Lo emang goblok, Kamal! Goblok!
Jawaban macam apa itu? Lama di hutan kayaknya bikin otak lo ringsek, bukannya segar. Healing bukannya sembuh, mulut lo jadi sakit.
Kepala gue langsung membuly diri gue sendiri sesaat setelah gue menjawab pertanyaan Datu. Ga tahu deh kenapa gue ga bisa mengeluarkan jawaban yang lebih santun atau menyenangkan. Entah apa yang dipikirkan Datu atas jawaban gue. Tapi dari air wajahnya gue ga melihat emosi dia naik berlebihan. Malah setenang danau.

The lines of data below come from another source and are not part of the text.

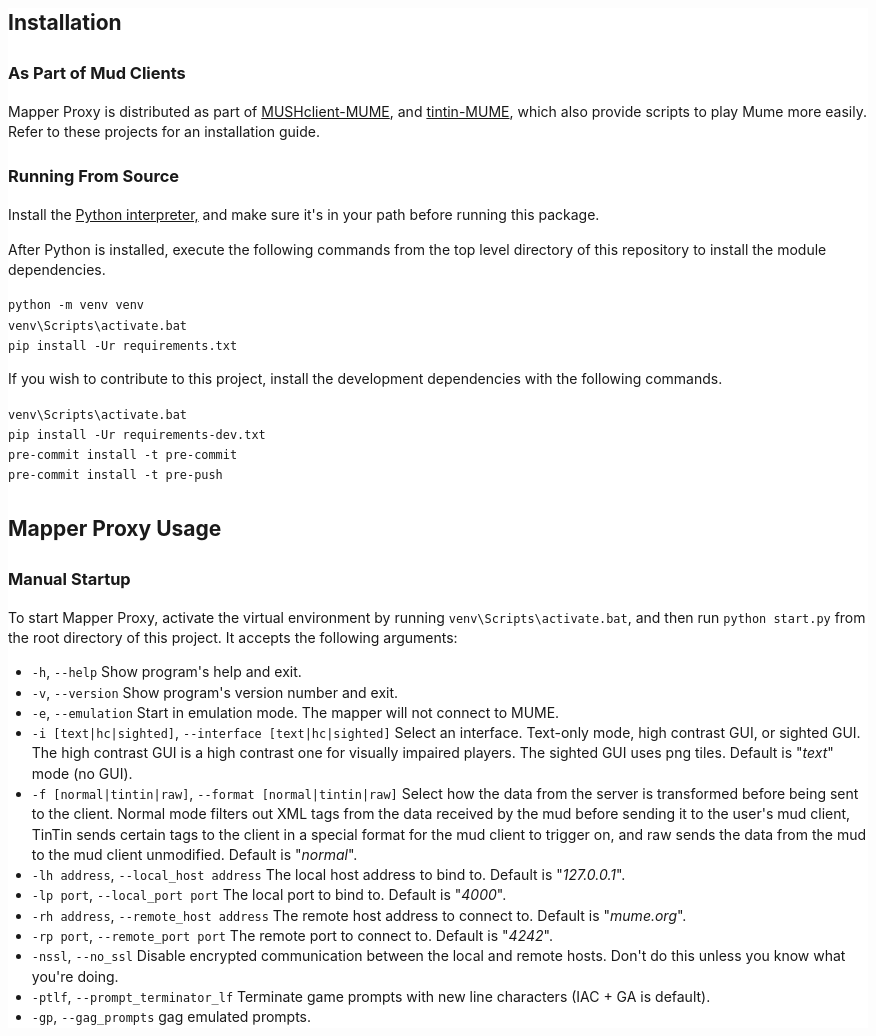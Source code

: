 
## Installation

### As Part of Mud Clients

Mapper Proxy is distributed as part of
[MUSHclient-MUME](https://github.com/nstockton/mushclient-mume), and [tintin-MUME](https://github.com/nstockton/tintin-mume), which also provide scripts to play Mume more easily. Refer to these projects for an installation guide.

### Running From Source

Install the [Python interpreter,](https://python.org "Python Home Page") and make sure it's in your path before running this package.

After Python is installed, execute the following commands from the top level directory of this repository to install the module dependencies.
```
python -m venv venv
venv\Scripts\activate.bat
pip install -Ur requirements.txt
```

If you wish to contribute to this project, install the development dependencies with the following commands.
```
venv\Scripts\activate.bat
pip install -Ur requirements-dev.txt
pre-commit install -t pre-commit
pre-commit install -t pre-push
```

## Mapper Proxy Usage

### Manual Startup

To start Mapper Proxy, activate the virtual environment by running `venv\Scripts\activate.bat`, and then run `python start.py` from the root directory of this project. It accepts the following arguments:

- `-h`, `--help` Show program's help and exit.
- `-v`, `--version` Show program's version number and exit.
- `-e`, `--emulation` Start in emulation mode. The mapper will not connect to MUME.
- `-i [text|hc|sighted]`, `--interface [text|hc|sighted]` Select an interface. Text-only mode, high contrast GUI, or sighted GUI. The high contrast GUI is a high contrast one for visually impaired players. The sighted GUI uses png tiles. Default is "_text_" mode (no GUI).
- `-f [normal|tintin|raw]`, `--format [normal|tintin|raw]` Select how the data from the server is transformed before being sent to the client. Normal mode filters out XML tags from the data received by the mud before sending it to the user's mud client, TinTin sends certain tags to the client in a special format for the mud client to trigger on, and raw sends the data from the mud to the mud client unmodified. Default is "_normal_".
- `-lh address`, `--local_host address` The local host address to bind to. Default is "_127.0.0.1_".
- `-lp port`, `--local_port port` The local port to bind to. Default is "_4000_".
- `-rh address`, `--remote_host address` The remote host address to connect to. Default is "_mume.org_".
- `-rp port`, `--remote_port port` The remote port to connect to. Default is "_4242_".
- `-nssl`, `--no_ssl` Disable encrypted communication between the local and remote hosts. Don't do this unless you know what you're doing.
- `-ptlf`, `--prompt_terminator_lf` Terminate game prompts with new line characters (IAC + GA is default).
- `-gp`, `--gag_prompts` gag emulated prompts.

Setelah berpikir gue memutuskan keluar menyusul dia dan merevisi jawaban gue, atau minta maaf bila perlu. Gue kenapa, sih? Apa gara-gara kejadian bangsat itu? Apa trauma gue belum hilang? Demi Tuhan gue dulu ga pernah menyakiti hati wanita. Kata Bunda gue anak manis.
Huweek!
Najis lo, Mal.
Dan saat gue menangkap gerakannya begitu gue keluar mobil, Datu mendekati seseorang. Tidak ke gerai setor tunai. Kayaknya pedagang minuman keliling kalau gue lihat dari penampilan dan sepeda yang dia pakai. Apa dia haus? Tidak. Datu dan wanita penjual minuman itu berpelukan setelah si penjual turun dari sepeda, pasti keluarga.

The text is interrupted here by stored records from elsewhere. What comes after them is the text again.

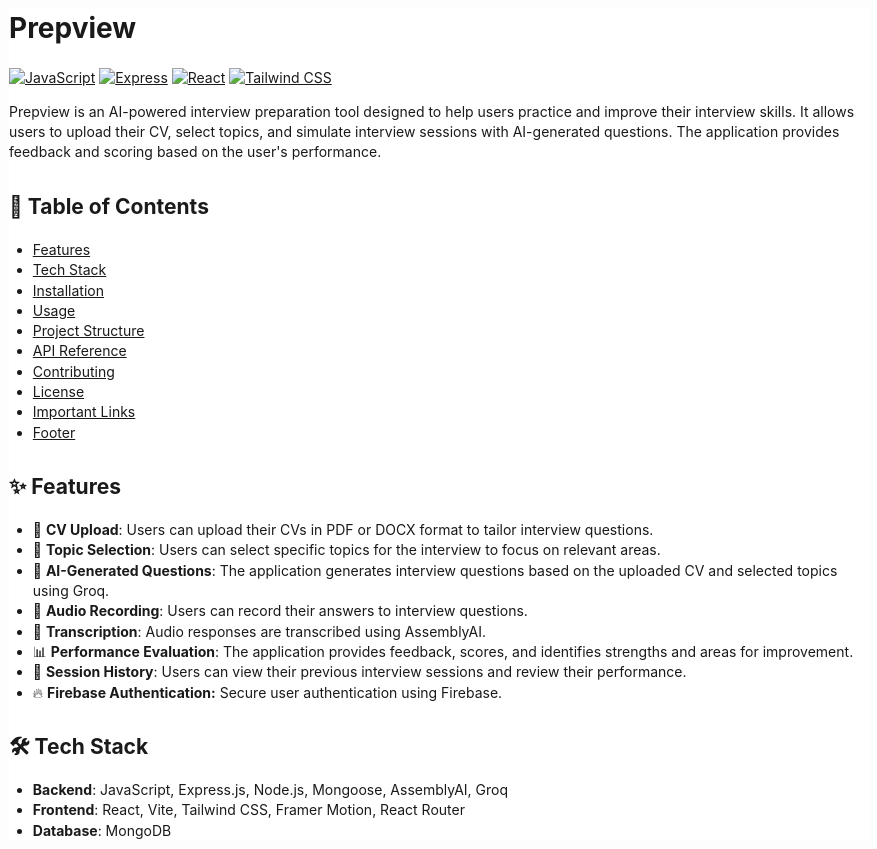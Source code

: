 # Prepview
[![JavaScript](https://img.shields.io/badge/JavaScript-F7DF1E?style=for-the-badge&logo=javascript&logoColor=black)]()
[![Express](https://img.shields.io/badge/Express.js-404D59?style=for-the-badge)]()
[![React](https://img.shields.io/badge/React-20232A?style=for-the-badge&logo=react&logoColor=61DAFB)]()
[![Tailwind CSS](https://img.shields.io/badge/Tailwind_CSS-38B2AC?style=for-the-badge&logo=tailwind-css&logoColor=white)]()

Prepview is an AI-powered interview preparation tool designed to help users practice and improve their interview skills. It allows users to upload their CV, select topics, and simulate interview sessions with AI-generated questions. The application provides feedback and scoring based on the user's performance.



## 📑 Table of Contents
- [Features](#-features)
- [Tech Stack](#-tech-stack)
- [Installation](#-installation)
- [Usage](#-usage)
- [Project Structure](#-project-structure)
- [API Reference](#-api-reference)
- [Contributing](#-contributing)
- [License](#-license)
- [Important Links](#-important-links)
- [Footer](#-footer)



## ✨ Features
- 🚀 **CV Upload**: Users can upload their CVs in PDF or DOCX format to tailor interview questions.
- 🎯 **Topic Selection**: Users can select specific topics for the interview to focus on relevant areas.
- 🤖 **AI-Generated Questions**: The application generates interview questions based on the uploaded CV and selected topics using Groq.
- 🎤 **Audio Recording**: Users can record their answers to interview questions.
- 📝 **Transcription**: Audio responses are transcribed using AssemblyAI.
- 📊 **Performance Evaluation**: The application provides feedback, scores, and identifies strengths and areas for improvement.
- 💾 **Session History**: Users can view their previous interview sessions and review their performance.
- 🔥 **Firebase Authentication:** Secure user authentication using Firebase.



## 🛠️ Tech Stack
- **Backend**: JavaScript, Express.js, Node.js, Mongoose, AssemblyAI, Groq
- **Frontend**: React, Vite, Tailwind CSS, Framer Motion, React Router
- **Database**: MongoDB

Tanpa sadar gue terus asyik jadi penonton. Hingga orang yang bicara dengan Datu itu pergi, gue masih berdiri seperti orang nonton konser.
Datu berjalan ke arah gue dan demi apa, kenapa gue malah ngerasa grogi? Gue menyiapkan segala sesuatu di kepala kalau-kalau dia nanya keanehan yang gue lakukan.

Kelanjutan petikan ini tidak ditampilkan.